> WORK ORDER:
The reply should contain every entry below exactly as written, with no images.

Pictures paired with source code
====

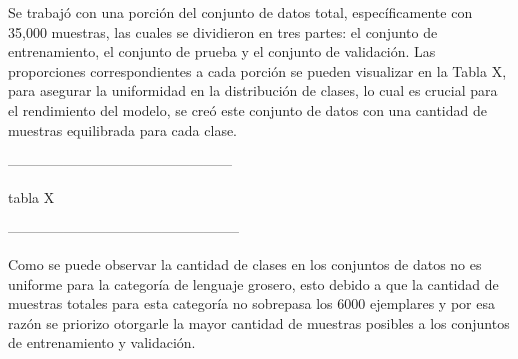Se trabajó con una porción del conjunto de datos total, específicamente con 35,000 muestras, las cuales se dividieron en tres partes: el conjunto de entrenamiento, el conjunto de prueba y el conjunto de validación. Las proporciones correspondientes a cada porción se pueden visualizar en la Tabla X, para asegurar la uniformidad en la distribución de clases, lo cual es crucial para el rendimiento del modelo, se creó este conjunto de datos con una cantidad de muestras equilibrada para cada clase.


------------------------------------------------

tabla X

--------------------------------------------------

Como se puede observar la cantidad de clases en los conjuntos de datos no es uniforme para la categoría de lenguaje grosero, esto debido a que la cantidad de muestras totales para esta categoría no sobrepasa los 6000 ejemplares y por esa razón se priorizo otorgarle la mayor cantidad de muestras posibles a los conjuntos de entrenamiento y validación.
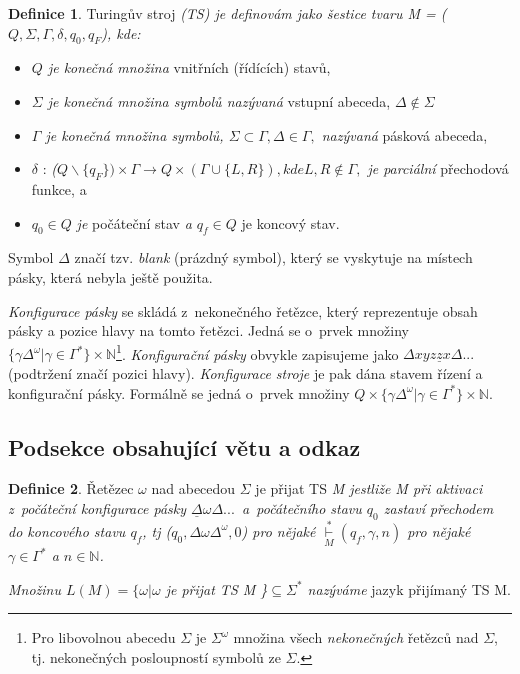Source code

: \documentclass[11pt, twocolumn]{article}
\theoremstyle{definition}
\newtheorem{defn}{\textbf{Definice}}
\begin{document}
\begin{defn} \label{defn:1}
Turingův stroj \textsl{(TS) je definovám jako šestice tvaru M = (${Q, \Sigma, \Gamma, \delta, q_0, q_F}$), kde:}
\begin{itemize}
\setlength\itemsep{0.05em}

    \item \textsl{$Q$ je konečná množina} vnitřních (řídících) stavů,
    
    \item \textsl{$\Sigma$ je konečná množina symbolů nazývaná} vstupní abeceda, ${\Delta \notin \Sigma}$
    
    \item \textsl{$\Gamma$ je konečná množina symbolů, $\Sigma \subset \Gamma, \Delta \in \Gamma,$ nazývaná} pásková abeceda,
    
    \item $\delta$ : \textsl{($Q \backslash \{q_F\}) \times \Gamma \rightarrow Q\times(\Gamma \cup \{L,R\}), kde L, R \notin \Gamma,$ je parciální} přechodová funkce, a
    
    \item ${q_0 \in Q}$ \textsl{je} počáteční stav \textsl{a ${q_f \in Q}$} je koncový stav.
    
\end{itemize}
\end{defn}

Symbol $\Delta$ značí tzv. \textsl{blank} (prázdný symbol), který se vyskytuje na místech pásky, která nebyla ještě použita.
	
\textsl{Konfigurace pásky} se skládá z~nekonečného řetězce, který reprezentuje obsah pásky a pozice hlavy na tomto řetězci. Jedná se o~prvek množiny ${\{\gamma\Delta^\omega | \gamma \in \Gamma^*\} \times \mathbb{N}}$\footnote{Pro libovolnou abecedu $\Sigma$ je $\Sigma^\omega$ množina všech \textsl{nekonečných} řetězců nad $\Sigma$, tj. nekonečných posloupností symbolů ze $\Sigma$.}. \textsl{Konfigurační pásky} obvykle zapisujeme jako $\Delta xyz\underline{z}x\Delta ...$ (podtržení značí pozici hlavy). \textsl{Konfigurace stroje} je pak dána stavem řízení a konfigurační pásky. Formálně se jedná o~prvek množiny ${Q \times \{\gamma\Delta^\omega | \gamma \in \Gamma^* \} \times \mathbb{N}}$.

\subsection{Podsekce obsahující větu a odkaz}

\begin{defn} \label{defn:2}
Řetězec $\omega$ nad abecedou $\Sigma$ je přijat TS \textsl{M jestliže M při aktivaci z~počáteční konfigurace pásky $\underline{\Delta} \omega \Delta ...$~a~počátečního stavu $q_0$ zastaví přechodem do koncového stavu $q_f$, tj ($q_0,\Delta \omega \Delta^\omega, 0$) pro nějaké $\underset{M}{\overset{*}{\vdash}}(q_f, \gamma, n)$ pro nějaké $\gamma \in \Gamma^*$ a $n \in \mathbb{N} $.}

\textsl{Množinu ${L(M) = \{ \omega | \omega }$ je přijat TS M \}${\subseteq \Sigma^*}$ nazýváme} jazyk přijímaný TS M.
\end{defn}
\end{document}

====

> REPLY:
Se trabajó con una porción del conjunto de datos total, específicamente con 35,000 muestras, las cuales se dividieron en tres partes: el conjunto de entrenamiento, el conjunto de prueba y el conjunto de validación. Las proporciones correspondientes a cada porción se pueden visualizar en la Tabla X, para asegurar la uniformidad en la distribución de clases, lo cual es crucial para el rendimiento del modelo, se creó este conjunto de datos con una cantidad de muestras equilibrada para cada clase.


------------------------------------------------

tabla X

--------------------------------------------------

Como se puede observar la cantidad de clases en los conjuntos de datos no es uniforme para la categoría de lenguaje grosero, esto debido a que la cantidad de muestras totales para esta categoría no sobrepasa los 6000 ejemplares y por esa razón se priorizo otorgarle la mayor cantidad de muestras posibles a los conjuntos de entrenamiento y validación.
Source code

: \documentclass[11pt, twocolumn]{article}
\theoremstyle{definition}
\newtheorem{defn}{\textbf{Definice}}
\begin{document}
\begin{defn} \label{defn:1}
Turingův stroj \textsl{(TS) je definovám jako šestice tvaru M = (${Q, \Sigma, \Gamma, \delta, q_0, q_F}$), kde:}
\begin{itemize}
\setlength\itemsep{0.05em}

    \item \textsl{$Q$ je konečná množina} vnitřních (řídících) stavů,
    
    \item \textsl{$\Sigma$ je konečná množina symbolů nazývaná} vstupní abeceda, ${\Delta \notin \Sigma}$
    
    \item \textsl{$\Gamma$ je konečná množina symbolů, $\Sigma \subset \Gamma, \Delta \in \Gamma,$ nazývaná} pásková abeceda,
    
    \item $\delta$ : \textsl{($Q \backslash \{q_F\}) \times \Gamma \rightarrow Q\times(\Gamma \cup \{L,R\}), kde L, R \notin \Gamma,$ je parciální} přechodová funkce, a
    
    \item ${q_0 \in Q}$ \textsl{je} počáteční stav \textsl{a ${q_f \in Q}$} je koncový stav.
    
\end{itemize}
\end{defn}

Symbol $\Delta$ značí tzv. \textsl{blank} (prázdný symbol), který se vyskytuje na místech pásky, která nebyla ještě použita.
	
\textsl{Konfigurace pásky} se skládá z~nekonečného řetězce, který reprezentuje obsah pásky a pozice hlavy na tomto řetězci. Jedná se o~prvek množiny ${\{\gamma\Delta^\omega | \gamma \in \Gamma^*\} \times \mathbb{N}}$\footnote{Pro libovolnou abecedu $\Sigma$ je $\Sigma^\omega$ množina všech \textsl{nekonečných} řetězců nad $\Sigma$, tj. nekonečných posloupností symbolů ze $\Sigma$.}. \textsl{Konfigurační pásky} obvykle zapisujeme jako $\Delta xyz\underline{z}x\Delta ...$ (podtržení značí pozici hlavy). \textsl{Konfigurace stroje} je pak dána stavem řízení a konfigurační pásky. Formálně se jedná o~prvek množiny ${Q \times \{\gamma\Delta^\omega | \gamma \in \Gamma^* \} \times \mathbb{N}}$.

\subsection{Podsekce obsahující větu a odkaz}

\begin{defn} \label{defn:2}
Řetězec $\omega$ nad abecedou $\Sigma$ je přijat TS \textsl{M jestliže M při aktivaci z~počáteční konfigurace pásky $\underline{\Delta} \omega \Delta ...$~a~počátečního stavu $q_0$ zastaví přechodem do koncového stavu $q_f$, tj ($q_0,\Delta \omega \Delta^\omega, 0$) pro nějaké $\underset{M}{\overset{*}{\vdash}}(q_f, \gamma, n)$ pro nějaké $\gamma \in \Gamma^*$ a $n \in \mathbb{N} $.}

\textsl{Množinu ${L(M) = \{ \omega | \omega }$ je přijat TS M \}${\subseteq \Sigma^*}$ nazýváme} jazyk přijímaný TS M.
\end{defn}
\end{document}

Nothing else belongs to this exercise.